Insolvenzen im Mittelstand steigen deutlich
Die aktuelle Insolvenzstudie von Creditreform zeigt ein weiterhin dynamisches Insolvenzgeschehen im Segment der mittelständischen Unternehmen. So stieg die Zahl der Insolvenzen in der Größenklasse von 51 bis 250 Beschäftigten überdurchschnittlich stark um 16,7 Prozent. Auch bei größeren Unternehmen mit Umsätzen ab 5,0 Mio. Euro stiegen die Insolvenzen und liegen mittlerweile mehr als doppelt so hoch wie vor der Corona-Krise.
„Diese Entwicklung ist auch auf die modernen Möglichkeiten des deutschen Insolvenzrechts zurückzuführen, das stark auf die Sanierung krisenhafter Unternehmen ausgerichtet ist. Vor allem größere Unternehmen nutzen diese Optionen zunehmend, um sich im Zuge einer Insolvenz neu aufzustellen“, erläutert Creditreform Sprecher Patrik-Ludwig Hantzsch.

Verarbeitendes Gewerbe leidet unter Wirtschaftskrise
Besonders stark betroffen von der schwachen Industrieproduktion ist das Verarbeitende Gewerbe. Hier stiegen die Insolvenzen entsprechend deutlich um 17,5 Prozent. Auch im Handel wurde ein überdurchschnittlicher Zuwachs von 13,8 Prozent verzeichnet – dies war bedingt durch Kaufzurückhaltung und dem intensiven Wettbewerb im Online-Handel. Im Baugewerbe fiel die Zunahme mit plus 1,7 Prozent vergleichsweise gering aus.
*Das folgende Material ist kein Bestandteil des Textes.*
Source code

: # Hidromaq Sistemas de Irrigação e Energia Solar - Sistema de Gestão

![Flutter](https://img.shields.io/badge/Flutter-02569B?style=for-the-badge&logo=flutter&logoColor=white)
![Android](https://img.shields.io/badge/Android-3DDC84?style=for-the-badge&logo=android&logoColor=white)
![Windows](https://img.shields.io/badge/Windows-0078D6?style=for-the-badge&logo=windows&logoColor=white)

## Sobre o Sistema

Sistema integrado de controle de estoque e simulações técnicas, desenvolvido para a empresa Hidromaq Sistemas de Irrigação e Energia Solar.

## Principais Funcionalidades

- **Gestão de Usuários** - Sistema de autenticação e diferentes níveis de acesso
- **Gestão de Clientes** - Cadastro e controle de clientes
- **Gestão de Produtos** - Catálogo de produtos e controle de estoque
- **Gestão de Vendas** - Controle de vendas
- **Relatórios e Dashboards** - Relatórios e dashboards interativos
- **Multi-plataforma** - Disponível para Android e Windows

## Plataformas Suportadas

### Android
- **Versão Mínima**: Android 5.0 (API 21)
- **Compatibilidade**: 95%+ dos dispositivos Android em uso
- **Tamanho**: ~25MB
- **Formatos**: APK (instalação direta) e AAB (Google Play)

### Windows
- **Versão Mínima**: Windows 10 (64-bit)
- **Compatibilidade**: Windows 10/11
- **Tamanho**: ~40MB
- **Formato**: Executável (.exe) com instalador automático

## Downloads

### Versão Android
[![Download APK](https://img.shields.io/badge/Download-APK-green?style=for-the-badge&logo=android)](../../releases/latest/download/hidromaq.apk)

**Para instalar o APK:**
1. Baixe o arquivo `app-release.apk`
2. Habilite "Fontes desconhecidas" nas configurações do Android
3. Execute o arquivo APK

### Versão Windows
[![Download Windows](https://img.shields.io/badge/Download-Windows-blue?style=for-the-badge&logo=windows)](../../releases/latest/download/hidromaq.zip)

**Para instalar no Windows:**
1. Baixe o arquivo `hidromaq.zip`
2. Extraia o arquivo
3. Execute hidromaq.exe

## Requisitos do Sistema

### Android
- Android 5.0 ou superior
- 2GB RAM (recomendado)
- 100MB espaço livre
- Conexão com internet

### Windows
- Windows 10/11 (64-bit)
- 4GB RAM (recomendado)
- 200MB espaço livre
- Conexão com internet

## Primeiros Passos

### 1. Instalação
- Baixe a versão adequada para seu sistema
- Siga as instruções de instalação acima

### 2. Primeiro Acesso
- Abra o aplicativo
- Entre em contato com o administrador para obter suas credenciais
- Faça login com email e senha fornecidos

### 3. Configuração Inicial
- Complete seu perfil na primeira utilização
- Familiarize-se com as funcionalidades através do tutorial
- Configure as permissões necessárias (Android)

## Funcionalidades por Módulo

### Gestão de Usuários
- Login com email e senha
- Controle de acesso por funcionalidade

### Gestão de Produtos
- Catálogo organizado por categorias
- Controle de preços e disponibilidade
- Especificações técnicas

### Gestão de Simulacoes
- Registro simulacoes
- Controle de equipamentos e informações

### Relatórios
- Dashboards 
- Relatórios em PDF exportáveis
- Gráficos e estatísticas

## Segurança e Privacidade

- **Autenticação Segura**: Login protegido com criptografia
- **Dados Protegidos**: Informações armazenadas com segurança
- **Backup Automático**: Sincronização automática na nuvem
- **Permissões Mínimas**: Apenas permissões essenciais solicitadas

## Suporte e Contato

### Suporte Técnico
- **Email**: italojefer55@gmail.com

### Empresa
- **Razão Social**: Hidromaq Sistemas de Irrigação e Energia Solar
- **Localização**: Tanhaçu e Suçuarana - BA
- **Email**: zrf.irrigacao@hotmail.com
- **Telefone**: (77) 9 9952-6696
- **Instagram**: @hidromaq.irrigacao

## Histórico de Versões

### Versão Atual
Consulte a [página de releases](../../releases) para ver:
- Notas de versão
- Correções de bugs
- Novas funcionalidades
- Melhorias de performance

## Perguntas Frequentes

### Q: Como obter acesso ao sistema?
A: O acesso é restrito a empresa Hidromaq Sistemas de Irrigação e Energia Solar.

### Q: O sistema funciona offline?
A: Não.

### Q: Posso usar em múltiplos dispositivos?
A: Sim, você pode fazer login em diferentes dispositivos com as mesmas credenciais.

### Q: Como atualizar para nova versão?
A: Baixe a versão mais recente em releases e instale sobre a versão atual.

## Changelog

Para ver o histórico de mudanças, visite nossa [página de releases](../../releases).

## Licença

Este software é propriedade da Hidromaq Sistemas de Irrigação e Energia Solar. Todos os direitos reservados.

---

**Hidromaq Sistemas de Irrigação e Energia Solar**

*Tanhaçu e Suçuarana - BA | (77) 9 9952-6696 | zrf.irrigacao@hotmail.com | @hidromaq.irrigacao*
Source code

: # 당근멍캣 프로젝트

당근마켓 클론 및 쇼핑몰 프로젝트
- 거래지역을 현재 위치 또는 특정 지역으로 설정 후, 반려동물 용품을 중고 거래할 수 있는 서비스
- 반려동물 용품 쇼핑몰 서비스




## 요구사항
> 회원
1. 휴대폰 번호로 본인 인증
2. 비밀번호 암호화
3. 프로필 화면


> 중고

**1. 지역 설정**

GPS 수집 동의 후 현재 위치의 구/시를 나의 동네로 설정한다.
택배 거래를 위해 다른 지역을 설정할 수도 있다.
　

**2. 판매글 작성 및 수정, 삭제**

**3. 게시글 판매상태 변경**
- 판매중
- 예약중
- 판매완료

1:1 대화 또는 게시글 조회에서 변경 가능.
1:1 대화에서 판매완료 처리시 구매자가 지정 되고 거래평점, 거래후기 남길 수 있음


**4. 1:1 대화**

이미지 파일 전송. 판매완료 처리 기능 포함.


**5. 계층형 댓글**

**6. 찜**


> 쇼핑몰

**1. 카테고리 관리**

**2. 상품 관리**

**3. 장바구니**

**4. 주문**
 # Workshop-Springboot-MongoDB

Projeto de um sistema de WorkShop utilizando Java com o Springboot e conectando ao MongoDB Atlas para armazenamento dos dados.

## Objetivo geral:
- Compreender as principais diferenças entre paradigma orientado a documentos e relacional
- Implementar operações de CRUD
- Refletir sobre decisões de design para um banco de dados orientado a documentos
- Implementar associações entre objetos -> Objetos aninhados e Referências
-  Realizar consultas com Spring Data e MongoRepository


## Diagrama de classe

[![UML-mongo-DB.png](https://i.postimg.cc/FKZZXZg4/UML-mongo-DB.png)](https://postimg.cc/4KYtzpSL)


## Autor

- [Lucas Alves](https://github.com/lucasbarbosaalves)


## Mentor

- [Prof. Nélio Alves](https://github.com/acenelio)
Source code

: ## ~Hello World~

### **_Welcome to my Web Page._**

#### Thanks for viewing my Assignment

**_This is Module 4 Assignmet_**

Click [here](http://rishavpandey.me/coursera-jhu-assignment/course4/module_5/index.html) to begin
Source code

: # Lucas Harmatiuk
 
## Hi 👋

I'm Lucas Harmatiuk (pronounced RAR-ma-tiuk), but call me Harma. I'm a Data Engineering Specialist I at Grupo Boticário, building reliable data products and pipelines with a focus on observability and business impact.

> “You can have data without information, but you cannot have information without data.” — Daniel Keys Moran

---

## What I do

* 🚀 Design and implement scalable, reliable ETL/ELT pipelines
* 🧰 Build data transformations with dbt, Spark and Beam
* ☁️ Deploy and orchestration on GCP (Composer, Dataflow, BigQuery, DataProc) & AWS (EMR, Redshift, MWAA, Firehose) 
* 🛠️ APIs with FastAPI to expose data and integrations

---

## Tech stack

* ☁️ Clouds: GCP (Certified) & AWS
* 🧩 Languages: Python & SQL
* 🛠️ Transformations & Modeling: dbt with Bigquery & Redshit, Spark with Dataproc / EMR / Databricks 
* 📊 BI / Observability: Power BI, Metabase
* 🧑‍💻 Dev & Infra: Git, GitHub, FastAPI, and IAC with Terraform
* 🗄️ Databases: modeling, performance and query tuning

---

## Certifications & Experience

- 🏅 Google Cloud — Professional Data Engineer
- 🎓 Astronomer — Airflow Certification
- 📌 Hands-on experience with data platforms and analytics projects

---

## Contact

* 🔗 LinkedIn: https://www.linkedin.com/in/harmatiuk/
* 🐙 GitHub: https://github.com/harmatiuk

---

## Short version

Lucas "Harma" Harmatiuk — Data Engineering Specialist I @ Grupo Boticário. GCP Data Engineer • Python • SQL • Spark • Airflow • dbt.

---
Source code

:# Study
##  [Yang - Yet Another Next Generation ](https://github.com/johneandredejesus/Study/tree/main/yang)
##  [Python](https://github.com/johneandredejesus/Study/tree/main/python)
Nach wie vor entfällt der Großteil der Insolvenzen auf den Dienstleistungssektor: Mit fast 7.000 Fällen macht dieser Bereich rund 58,5 Prozent aller Unternehmensinsolvenzen aus.
Der Anteil junger Unternehmen (bis 4 Jahre alt) am Insolvenzgeschehen ist weiter zurückgegangen und liegt mit 21,3 Prozent auf dem niedrigsten Stand seit 2021. Ursache hierfür ist vor allem die rückläufige Zahl an Unternehmensgründungen in Deutschland. Am häufigsten betroffen sind weiterhin ältere, etablierte Unternehmen mit über zehn Jahren Betriebsbestand – ihr Anteil liegt bei fast 42 Prozent.

Zulieferbranche unter Druck
Ein Schwerpunkt der Studie liegt auf der aktuellen Situation der Automobilzulieferer. Die Branche kämpft derzeit mit schwacher Nachfrage, steigenden Energie- und Rohstoffkosten sowie erschwertem Zugang zur Finanzierung. Vor allem mittelständische Zulieferer geraten zunehmend unter Druck, aber auch größere Unternehmen sind betroffen. Die Zahl der Pleitefälle stieg entsprechend: Seit 2020 hat Creditreform bundesweit 155 Insolvenzen in diesem Segment erfasst – allein 19 davon im laufenden Jahr 2025. Schätzungsweise 43.000 Beschäftigte waren in den vergangenen knapp fünfeinhalb Jahren direkt betroffen.
„Die künftige Wettbewerbsfähigkeit der Automobilzulieferer hängt maßgeblich davon ab, wie erfolgreich der Transformationsprozess hin zur Elektromobilität und Digitalisierung bewältigt wird. Aktuell ist die Branche stark durch Unsicherheit, Konsolidierung und erheblichen Anpassungsdruck geprägt“, so Hantzsch.